Zum Brandungsangeln gibt es auf Fehmarn übrigens bessere Plätze als den Fehmarnsund. Natürlich sind die Strände auch abhängig vom Zielfisch.

Im Mai ist der Hornhecht an der Küste, das ist auf jeden Fall ein Versuch wert. Da kannst Du mit der Wathose in Gold und einer Rute mit 20g sehr erfolgreich sein und Sternstunden erleben.

Wann bist Du denn im Mai auf "meiner" Insel?


----------



## Fr33 (7. Januar 2018)

*AW: Angelgerät für Fehmarnsund*

Hallo Lars,

denke wir werden das morgen alles fix machen. Und wenn alles klappt sind wir vom 12-19 Mai dort. Sind 4 Mann und hätten dort ein Kleinboot mit 15PS. 

Brandungsangeln wäre quasi mal interessant da ich das noch nicht gemacht habe. Feedern halt... das kann ich 

Für Hornhechte hab ich alles da.
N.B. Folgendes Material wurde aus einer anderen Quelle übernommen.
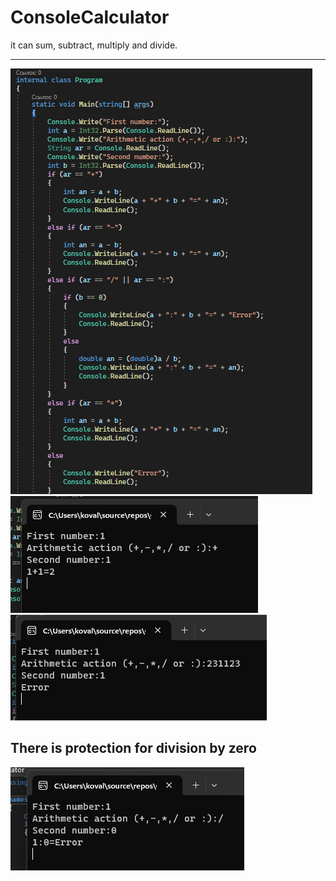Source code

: # ConsoleCalculator
it can sum, subtract, multiply and divide.
___
![Screenshot](https://github.com/neomitt/ConsoleCalculator/blob/main/screen1.png)
![Screenshot](https://github.com/neomitt/ConsoleCalculator/blob/main/screen2.png)
![Screenshot](https://github.com/neomitt/ConsoleCalculator/blob/main/screen3.png)
## There is **protection for division by zero**
![Screenshot](https://github.com/neomitt/ConsoleCalculator/blob/main/screen4.png)
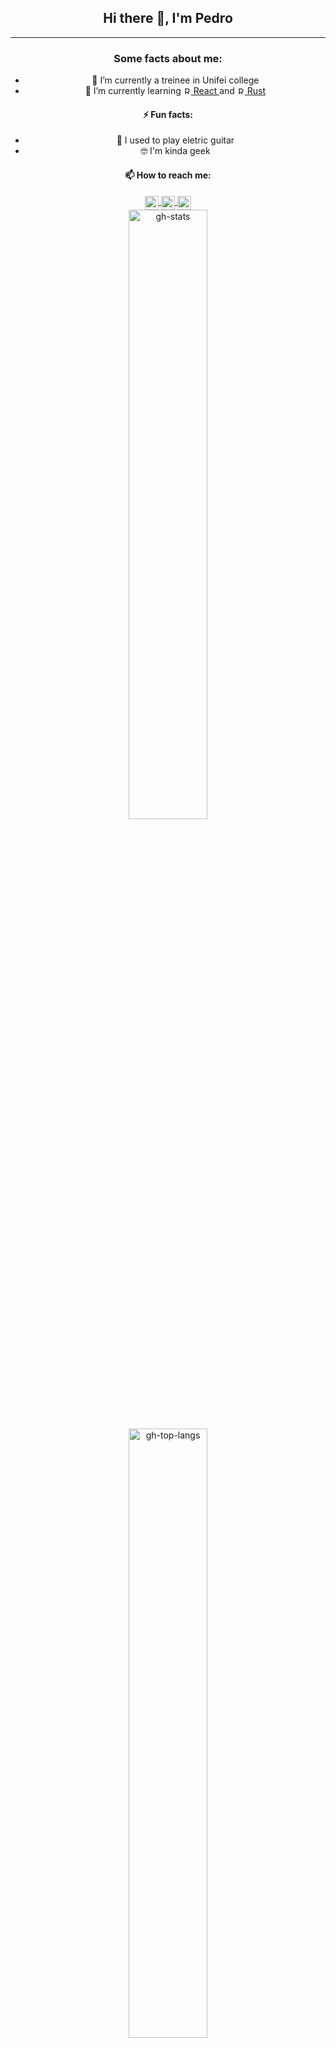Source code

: <!--
**ppcamp/ppcamp** is a ✨ _special_ ✨ repository because its `README.md` (this file) appears on your GitHub profile.

Here are some ideas to get you started:

-  ...
- 👯 I’m looking to collaborate on ...
- 🤔 I’m looking for help with ...
- 💬 Ask me about ...
-->

<!-- Code itself -->
<h2 align="center"> Hi there 👋, I'm Pedro </h2>
<hr/>

<div align="center">
  <h3 align="center"> Some facts about me: </h3>
  <ul>
    <li> 🔭 I’m currently a treinee in Unifei college </li>
    <li> 🌱 I’m currently learning
      <a href="https://reactjs.org/">
        <img class="react" alt="React" width="12px" src="https://cdn.jsdelivr.net/npm/simple-icons@v3/icons/react.svg" />
        React
      </a>
      and
      <a href="https://www.rust-lang.org/">
        <img class="react" alt="Rust" width="12px" src="https://cdn.jsdelivr.net/npm/simple-icons@v3/icons/rust.svg" />
        Rust
      </a>
    </li>
  </ul>

  <h4 align="center"> ⚡ Fun facts: </h4>
  <ul>
    <li> 🎸 I used to play eletric guitar </li>
    <li> 🤓 I'm kinda geek </li>
  </ul>

  <h4 align="center"> 📫 How to reach me: </h4>
  <div align="center">
    <a href="https://linkedin.com/in/ppcamp">
      <img align="center" alt="LinkedIn" width="22px" src="https://cdn.jsdelivr.net/npm/simple-icons@v3/icons/linkedin.svg" />
    </a>
    <a href="mailto:p.augustocampos@gmail.com?subject=Contact from github">
      <img align="center" alt="Instagram" width="22px" src="https://cdn.jsdelivr.net/npm/simple-icons@v3/icons/gmail.svg" />
    </a>
    <a href="https://api.whatsapp.com/send?phone=+5533991143034">
      <img align="center" alt="Instagram" width="22px" src="https://cdn.jsdelivr.net/npm/simple-icons@v3/icons/whatsapp.svg" />
    </a>
  </div>
</div>

<div align="center">
  <img alt="gh-stats" width="50%" align="center" src="https://github-readme-stats.vercel.app/api?username=ppcamp&show_icons=true&theme=radical&hide_border=true" />
  <br/>
  <img alt="gh-top-langs" width="50%" align="center" src="https://github-readme-stats.vercel.app/api/top-langs/?username=ppcamp&layout=compact&langs_count=10&show_icons=true&theme=radical&hide_border=true" />
</div>

<!-- More configs in
themes: https://github.com/anuraghazra/github-readme-stats#themes
-->
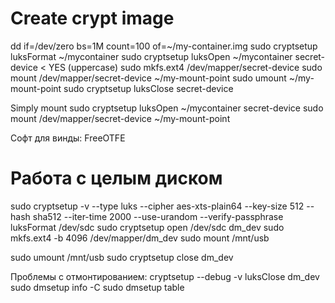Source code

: Create crypt image
======================

dd if=/dev/zero bs=1M count=100 of=~/my-container.img
sudo cryptsetup luksFormat ~/mycontainer
sudo cryptsetup luksOpen ~/mycontainer secret-device < YES (uppercase)
sudo mkfs.ext4 /dev/mapper/secret-device
sudo mount /dev/mapper/secret-device ~/my-mount-point
sudo umount ~/my-mount-point
sudo cryptsetup luksClose secret-device

Simply mount 
sudo cryptsetup luksOpen ~/mycontainer secret-device
sudo mount /dev/mapper/secret-device ~/my-mount-point

Софт для винды: FreeOTFE

Работа с целым диском
========================

sudo cryptsetup -v --type luks --cipher aes-xts-plain64 --key-size 512 --hash sha512 --iter-time 2000 --use-urandom --verify-passphrase luksFormat /dev/sdc
sudo cryptsetup open /dev/sdc dm_dev
sudo mkfs.ext4 -b 4096 /dev/mapper/dm_dev
sudo mount /mnt/usb

sudo umount /mnt/usb
sudo cryptsetup close dm_dev

Проблемы с отмонтированием:
cryptsetup --debug -v luksClose dm_dev
sudo dmsetup info -C
sudo dmsetup table

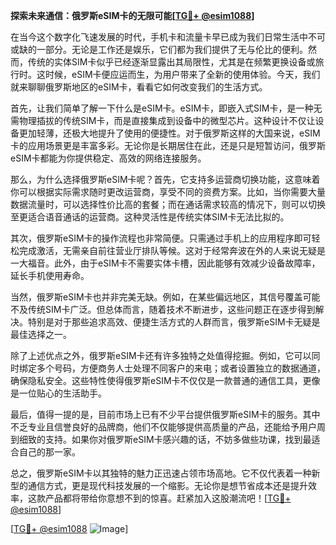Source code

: **探索未来通信：俄罗斯eSIM卡的无限可能[[TG💪+ @esim1088](https://t.me/s/esim1088)]**

在当今这个数字化飞速发展的时代，手机卡和流量卡早已成为我们日常生活中不可或缺的一部分。无论是工作还是娱乐，它们都为我们提供了无与伦比的便利。然而，传统的实体SIM卡似乎已经逐渐显露出其局限性，尤其是在频繁更换设备或旅行时。这时候，eSIM卡便应运而生，为用户带来了全新的使用体验。今天，我们就来聊聊俄罗斯地区的eSIM卡，看看它如何改变我们的生活方式。

首先，让我们简单了解一下什么是eSIM卡。eSIM卡，即嵌入式SIM卡，是一种无需物理插拔的传统SIM卡，而是直接集成到设备中的微型芯片。这种设计不仅让设备更加轻薄，还极大地提升了使用的便捷性。对于俄罗斯这样的大国来说，eSIM卡的应用场景更是丰富多彩。无论你是长期居住在此，还是只是短暂访问，俄罗斯eSIM卡都能为你提供稳定、高效的网络连接服务。

那么，为什么选择俄罗斯eSIM卡呢？首先，它支持多运营商切换功能，这意味着你可以根据实际需求随时更改运营商，享受不同的资费方案。比如，当你需要大量数据流量时，可以选择性价比高的套餐；而在通话需求较高的情况下，则可以切换至更适合语音通话的运营商。这种灵活性是传统实体SIM卡无法比拟的。

其次，俄罗斯eSIM卡的操作流程也非常简便。只需通过手机上的应用程序即可轻松完成激活，无需亲自前往营业厅排队等候。这对于经常奔波在外的人来说无疑是一大福音。此外，由于eSIM卡不需要实体卡槽，因此能够有效减少设备故障率，延长手机使用寿命。

当然，俄罗斯eSIM卡也并非完美无缺。例如，在某些偏远地区，其信号覆盖可能不及传统SIM卡广泛。但总体而言，随着技术不断进步，这些问题正在逐步得到解决。特别是对于那些追求高效、便捷生活方式的人群而言，俄罗斯eSIM卡无疑是最佳选择之一。

除了上述优点之外，俄罗斯eSIM卡还有许多独特之处值得挖掘。例如，它可以同时绑定多个号码，方便商务人士处理不同客户的来电；或者设置独立的数据通道，确保隐私安全。这些特性使得俄罗斯eSIM卡不仅仅是一款普通的通信工具，更像是一位贴心的生活助手。

最后，值得一提的是，目前市场上已有不少平台提供俄罗斯eSIM卡的服务。其中不乏专业且信誉良好的品牌商，他们不仅能够提供高质量的产品，还能给予用户周到细致的支持。如果你对俄罗斯eSIM卡感兴趣的话，不妨多做些功课，找到最适合自己的那一家。

总之，俄罗斯eSIM卡以其独特的魅力正迅速占领市场高地。它不仅代表着一种新型的通信方式，更是现代科技发展的一个缩影。无论你是想节省成本还是提升效率，这款产品都将带给你意想不到的惊喜。赶紧加入这股潮流吧！[[TG💪+ @esim1088](https://t.me/s/esim1088)]

[[TG💪+ @esim1088](https://t.me/s/esim1088) ![Image](https://i.postimg.cc/4NQfJmqS/Snipaste-2025-05-13-00-14-12.png)]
Leichtere Spinnruten.... Schlanke Blinker, Wobbler, Küstenwobbler wie Spöket und co. (von der Rapfenangellei).

Mir geht's halt in erster Linie darum um nicht ganz ungeeignetes Gerät dabei zu haben. Macht erstens keinen Spaß und zweitens nen Fisch verlieren und dass der Verludert weil man den nicht hoch ziehen kann ist auch nicht die feine Art.

LG
Sascha


----------



## Gelöschte Mitglieder 12701 (7. Januar 2018)

*AW: Angelgerät für Fehmarnsund*

Ok Sascha, Rahmenbedingungen sind geklärt #6. Ich reise am 12.Mai leider ab, ansonsten hätte ich auch mal den Guide gespielt .
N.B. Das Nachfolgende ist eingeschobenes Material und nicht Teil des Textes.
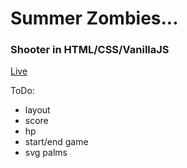 # Summer Zombies...

### Shooter in HTML/CSS/VanillaJS

[Live](https://patrykrudzinski.github.io/Summer_zombies/)

 ToDo:
 * layout
 * score
 * hp
 * start/end game
 * svg palms    
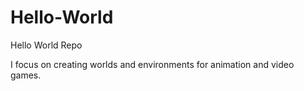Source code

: # Hello-World
Hello World Repo

I focus on creating worlds and environments for animation and video games.
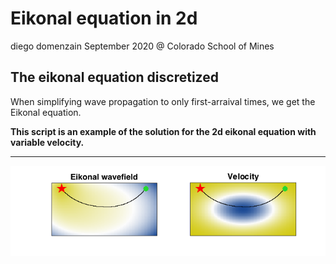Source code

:# Eikonal equation in 2d
diego domenzain
September 2020 @ Colorado School of Mines

## The eikonal equation discretized

When simplifying wave propagation to only first-arraival times, we get the Eikonal equation.

__This script is an example of the solution for the 2d eikonal equation with variable velocity.__

---

[![](../pics/eikonal_2d.png)](./)

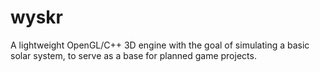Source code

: #   wyskr

A lightweight OpenGL/C++ 3D engine with the goal of simulating a basic solar system, to serve as a base for planned game projects.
Mit 4 Mann und 15 PS - vermutlich ab Burgtiefe - ist die Region Fehmarnsund schon ganz gut geplant. In Richtung Staberhuk ist das schon ein Ritt- bei ruhiger, stabiler Wetterlage aber auch machbar.

Im Sund geht eigentlich immer Plattfisch vom Kleinboot. Da reichen im "alten" Fahrwasser Buttlöffel mit 60g. Bei 4 Mann auf dem Boot würde ich auch zu Ruten zwischen 240cm und 270cm tendieren. 
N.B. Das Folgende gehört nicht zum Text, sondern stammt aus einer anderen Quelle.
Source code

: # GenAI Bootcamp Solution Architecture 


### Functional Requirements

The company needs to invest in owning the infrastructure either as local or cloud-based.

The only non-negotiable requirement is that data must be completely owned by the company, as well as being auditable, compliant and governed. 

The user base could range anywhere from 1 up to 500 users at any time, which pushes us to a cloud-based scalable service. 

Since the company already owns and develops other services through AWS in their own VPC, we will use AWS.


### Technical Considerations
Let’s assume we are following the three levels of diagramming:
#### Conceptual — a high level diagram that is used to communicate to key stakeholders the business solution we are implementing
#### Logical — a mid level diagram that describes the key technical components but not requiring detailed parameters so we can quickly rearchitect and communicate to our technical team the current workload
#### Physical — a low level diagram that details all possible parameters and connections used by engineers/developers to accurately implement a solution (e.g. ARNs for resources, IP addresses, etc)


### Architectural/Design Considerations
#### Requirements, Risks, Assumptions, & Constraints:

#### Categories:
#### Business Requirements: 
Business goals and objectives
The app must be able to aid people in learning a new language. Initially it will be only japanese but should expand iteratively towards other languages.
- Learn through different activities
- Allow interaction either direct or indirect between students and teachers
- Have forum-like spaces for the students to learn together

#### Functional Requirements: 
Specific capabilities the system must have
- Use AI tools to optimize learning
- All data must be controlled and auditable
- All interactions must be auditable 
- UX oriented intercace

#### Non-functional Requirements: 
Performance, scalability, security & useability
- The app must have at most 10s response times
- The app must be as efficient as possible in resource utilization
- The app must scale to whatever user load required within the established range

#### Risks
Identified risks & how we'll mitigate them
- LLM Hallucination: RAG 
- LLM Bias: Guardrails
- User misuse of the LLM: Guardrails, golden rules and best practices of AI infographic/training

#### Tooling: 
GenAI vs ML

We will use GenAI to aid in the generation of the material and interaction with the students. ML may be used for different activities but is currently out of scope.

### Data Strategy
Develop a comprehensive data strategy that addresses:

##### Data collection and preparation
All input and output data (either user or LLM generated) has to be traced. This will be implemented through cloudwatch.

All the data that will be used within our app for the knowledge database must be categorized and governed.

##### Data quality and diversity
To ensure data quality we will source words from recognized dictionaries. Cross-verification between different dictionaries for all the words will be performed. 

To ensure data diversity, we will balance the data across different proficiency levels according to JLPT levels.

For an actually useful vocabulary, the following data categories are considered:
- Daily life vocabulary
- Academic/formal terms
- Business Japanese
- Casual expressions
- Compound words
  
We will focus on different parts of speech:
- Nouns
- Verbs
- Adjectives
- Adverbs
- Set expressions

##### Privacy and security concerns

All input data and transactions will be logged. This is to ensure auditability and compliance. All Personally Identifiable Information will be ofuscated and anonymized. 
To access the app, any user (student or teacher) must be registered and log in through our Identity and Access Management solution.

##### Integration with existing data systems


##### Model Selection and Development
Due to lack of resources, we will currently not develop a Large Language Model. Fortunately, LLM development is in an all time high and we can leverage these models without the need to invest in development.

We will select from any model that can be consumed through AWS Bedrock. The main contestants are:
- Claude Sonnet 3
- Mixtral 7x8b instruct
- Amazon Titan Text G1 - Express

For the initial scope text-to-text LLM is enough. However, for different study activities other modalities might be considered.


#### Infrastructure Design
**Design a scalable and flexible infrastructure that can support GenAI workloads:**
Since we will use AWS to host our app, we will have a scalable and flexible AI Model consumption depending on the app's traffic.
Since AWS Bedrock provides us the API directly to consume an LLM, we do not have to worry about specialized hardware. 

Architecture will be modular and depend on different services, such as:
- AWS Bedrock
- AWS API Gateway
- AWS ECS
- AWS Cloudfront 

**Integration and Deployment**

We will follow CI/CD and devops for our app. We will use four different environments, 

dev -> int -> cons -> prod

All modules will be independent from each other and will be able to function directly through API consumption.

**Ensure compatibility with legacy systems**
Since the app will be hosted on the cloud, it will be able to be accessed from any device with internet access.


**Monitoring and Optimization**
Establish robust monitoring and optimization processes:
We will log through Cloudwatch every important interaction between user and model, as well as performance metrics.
Mit der Spinnrute vom Boot mit GuFi in Richtung Huk bei 10m reichen in der Regel auch eher 40g bis 60g.

Beim Brandungsangeln sind schon ein paar vernünftige Brandungsruten sinnvoll, da 120g bis 150g eigentlich schon als WG dran sein sollten. Auch ein vernünftiges Dreibein ist notwendig, alles andere würde die Erfolgschancen und den Spaß minimieren. Ausrüstung bekommt man häufig gut und günstig gebraucht bei EBay- nur mal so als Tipp. Sollte einem das nicht zusagen, kann man das in der Regel anschließend für die gleiche Kohle wieder verkloppen .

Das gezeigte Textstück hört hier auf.